* _Task requirements_:
The reply should repeat all of the data word for word, with no pictures.
= = = =
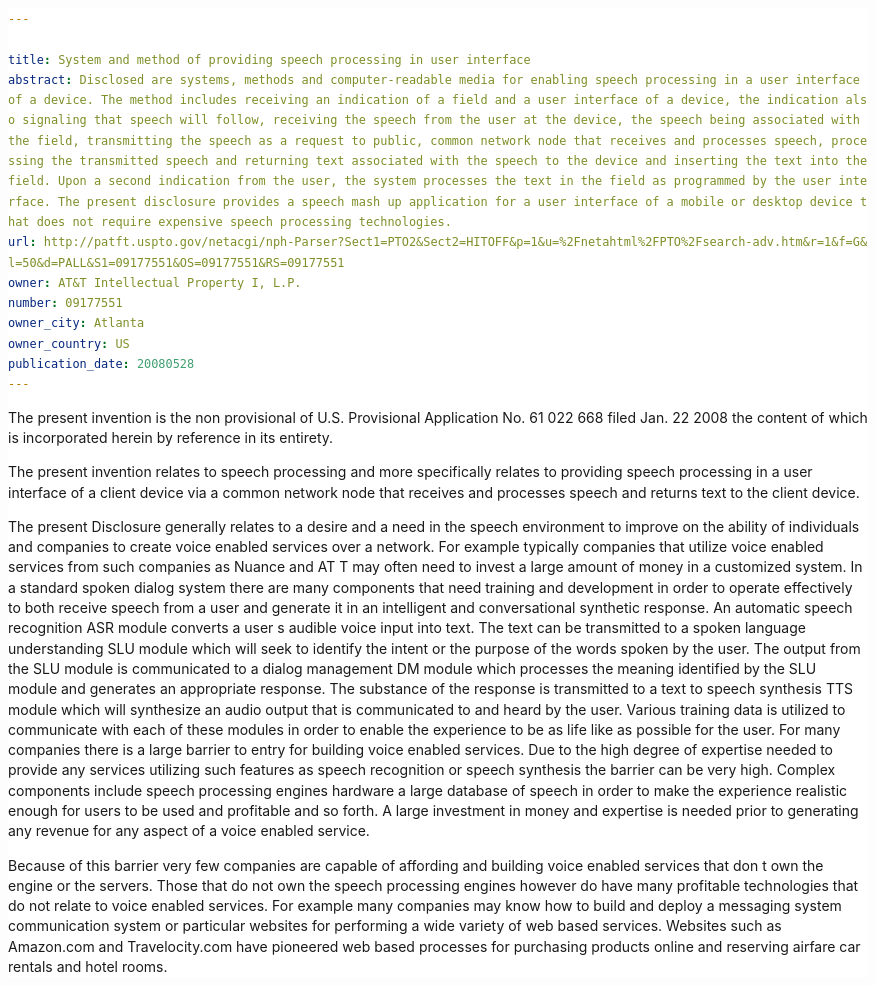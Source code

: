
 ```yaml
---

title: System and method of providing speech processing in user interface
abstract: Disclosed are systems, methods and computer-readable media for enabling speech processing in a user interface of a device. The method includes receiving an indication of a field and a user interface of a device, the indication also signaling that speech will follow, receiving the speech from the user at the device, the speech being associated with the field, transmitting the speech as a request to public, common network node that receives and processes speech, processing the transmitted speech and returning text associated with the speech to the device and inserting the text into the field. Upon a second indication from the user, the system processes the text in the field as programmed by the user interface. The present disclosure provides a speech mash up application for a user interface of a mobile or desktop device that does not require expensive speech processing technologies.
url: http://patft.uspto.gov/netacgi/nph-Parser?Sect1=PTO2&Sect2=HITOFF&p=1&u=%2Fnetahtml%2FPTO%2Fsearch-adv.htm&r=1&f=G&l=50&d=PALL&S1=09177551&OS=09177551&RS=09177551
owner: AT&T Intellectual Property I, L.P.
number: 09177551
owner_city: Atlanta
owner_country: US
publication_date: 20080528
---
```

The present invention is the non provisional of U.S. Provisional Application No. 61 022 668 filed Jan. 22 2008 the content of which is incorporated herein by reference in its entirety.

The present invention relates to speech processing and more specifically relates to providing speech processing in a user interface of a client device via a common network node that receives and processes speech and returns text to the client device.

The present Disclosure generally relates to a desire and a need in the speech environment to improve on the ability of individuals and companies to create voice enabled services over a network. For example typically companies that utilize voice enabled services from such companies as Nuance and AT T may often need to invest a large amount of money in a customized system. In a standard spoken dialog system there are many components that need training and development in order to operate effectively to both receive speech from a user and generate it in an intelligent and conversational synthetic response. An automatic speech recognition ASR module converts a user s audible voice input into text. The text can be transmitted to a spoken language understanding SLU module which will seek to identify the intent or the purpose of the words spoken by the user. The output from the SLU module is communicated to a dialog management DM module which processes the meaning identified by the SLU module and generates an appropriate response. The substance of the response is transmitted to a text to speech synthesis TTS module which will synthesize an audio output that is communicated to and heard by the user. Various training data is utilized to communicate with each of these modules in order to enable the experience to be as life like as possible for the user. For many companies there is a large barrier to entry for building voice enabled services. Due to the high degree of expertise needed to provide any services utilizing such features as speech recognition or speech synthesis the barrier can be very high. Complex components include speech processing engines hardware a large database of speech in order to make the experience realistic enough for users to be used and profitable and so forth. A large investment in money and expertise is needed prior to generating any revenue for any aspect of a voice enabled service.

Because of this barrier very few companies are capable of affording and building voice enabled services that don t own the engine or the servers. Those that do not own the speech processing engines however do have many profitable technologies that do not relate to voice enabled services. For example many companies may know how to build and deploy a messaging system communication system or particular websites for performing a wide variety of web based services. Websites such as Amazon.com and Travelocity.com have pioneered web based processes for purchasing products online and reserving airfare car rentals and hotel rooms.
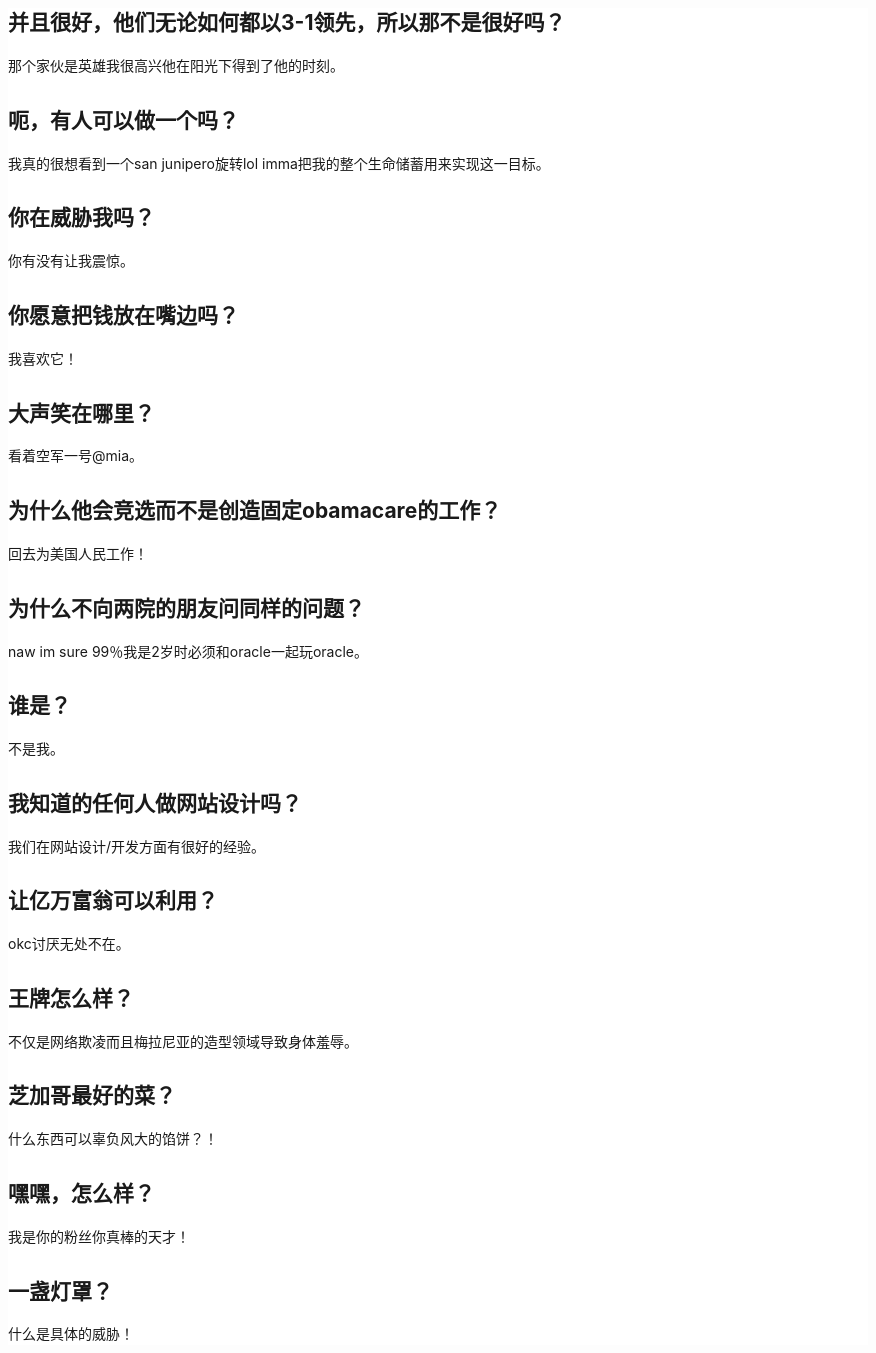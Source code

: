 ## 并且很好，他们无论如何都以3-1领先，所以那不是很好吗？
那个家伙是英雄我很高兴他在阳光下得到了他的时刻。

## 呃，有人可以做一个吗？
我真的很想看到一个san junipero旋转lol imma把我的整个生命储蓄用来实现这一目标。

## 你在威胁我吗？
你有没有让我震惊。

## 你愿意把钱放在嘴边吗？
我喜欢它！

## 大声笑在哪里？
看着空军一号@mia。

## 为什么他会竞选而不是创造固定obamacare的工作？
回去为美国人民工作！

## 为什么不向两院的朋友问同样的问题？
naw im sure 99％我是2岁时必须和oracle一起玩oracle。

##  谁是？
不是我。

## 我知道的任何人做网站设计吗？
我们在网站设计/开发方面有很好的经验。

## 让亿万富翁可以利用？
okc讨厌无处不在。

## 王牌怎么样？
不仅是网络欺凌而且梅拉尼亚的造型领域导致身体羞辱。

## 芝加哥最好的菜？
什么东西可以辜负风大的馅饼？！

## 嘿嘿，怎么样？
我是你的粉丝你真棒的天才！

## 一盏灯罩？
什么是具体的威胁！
= = = =
* _Result for this task_:
Source code

:
 ```yaml
---

title: System and method of providing speech processing in user interface
abstract: Disclosed are systems, methods and computer-readable media for enabling speech processing in a user interface of a device. The method includes receiving an indication of a field and a user interface of a device, the indication also signaling that speech will follow, receiving the speech from the user at the device, the speech being associated with the field, transmitting the speech as a request to public, common network node that receives and processes speech, processing the transmitted speech and returning text associated with the speech to the device and inserting the text into the field. Upon a second indication from the user, the system processes the text in the field as programmed by the user interface. The present disclosure provides a speech mash up application for a user interface of a mobile or desktop device that does not require expensive speech processing technologies.
url: http://patft.uspto.gov/netacgi/nph-Parser?Sect1=PTO2&Sect2=HITOFF&p=1&u=%2Fnetahtml%2FPTO%2Fsearch-adv.htm&r=1&f=G&l=50&d=PALL&S1=09177551&OS=09177551&RS=09177551
owner: AT&T Intellectual Property I, L.P.
number: 09177551
owner_city: Atlanta
owner_country: US
publication_date: 20080528
---
```

The present invention is the non provisional of U.S. Provisional Application No. 61 022 668 filed Jan. 22 2008 the content of which is incorporated herein by reference in its entirety.

The present invention relates to speech processing and more specifically relates to providing speech processing in a user interface of a client device via a common network node that receives and processes speech and returns text to the client device.

The present Disclosure generally relates to a desire and a need in the speech environment to improve on the ability of individuals and companies to create voice enabled services over a network. For example typically companies that utilize voice enabled services from such companies as Nuance and AT T may often need to invest a large amount of money in a customized system. In a standard spoken dialog system there are many components that need training and development in order to operate effectively to both receive speech from a user and generate it in an intelligent and conversational synthetic response. An automatic speech recognition ASR module converts a user s audible voice input into text. The text can be transmitted to a spoken language understanding SLU module which will seek to identify the intent or the purpose of the words spoken by the user. The output from the SLU module is communicated to a dialog management DM module which processes the meaning identified by the SLU module and generates an appropriate response. The substance of the response is transmitted to a text to speech synthesis TTS module which will synthesize an audio output that is communicated to and heard by the user. Various training data is utilized to communicate with each of these modules in order to enable the experience to be as life like as possible for the user. For many companies there is a large barrier to entry for building voice enabled services. Due to the high degree of expertise needed to provide any services utilizing such features as speech recognition or speech synthesis the barrier can be very high. Complex components include speech processing engines hardware a large database of speech in order to make the experience realistic enough for users to be used and profitable and so forth. A large investment in money and expertise is needed prior to generating any revenue for any aspect of a voice enabled service.

Because of this barrier very few companies are capable of affording and building voice enabled services that don t own the engine or the servers. Those that do not own the speech processing engines however do have many profitable technologies that do not relate to voice enabled services. For example many companies may know how to build and deploy a messaging system communication system or particular websites for performing a wide variety of web based services. Websites such as Amazon.com and Travelocity.com have pioneered web based processes for purchasing products online and reserving airfare car rentals and hotel rooms.
Source code

: ## 并且很好，他们无论如何都以3-1领先，所以那不是很好吗？
那个家伙是英雄我很高兴他在阳光下得到了他的时刻。

## 呃，有人可以做一个吗？
我真的很想看到一个san junipero旋转lol imma把我的整个生命储蓄用来实现这一目标。

## 你在威胁我吗？
你有没有让我震惊。

## 你愿意把钱放在嘴边吗？
我喜欢它！

## 大声笑在哪里？
看着空军一号@mia。

## 为什么他会竞选而不是创造固定obamacare的工作？
回去为美国人民工作！

## 为什么不向两院的朋友问同样的问题？
naw im sure 99％我是2岁时必须和oracle一起玩oracle。

##  谁是？
不是我。

## 我知道的任何人做网站设计吗？
我们在网站设计/开发方面有很好的经验。

## 让亿万富翁可以利用？
okc讨厌无处不在。

## 王牌怎么样？
不仅是网络欺凌而且梅拉尼亚的造型领域导致身体羞辱。

## 芝加哥最好的菜？
什么东西可以辜负风大的馅饼？！

## 嘿嘿，怎么样？
我是你的粉丝你真棒的天才！

## 一盏灯罩？
什么是具体的威胁！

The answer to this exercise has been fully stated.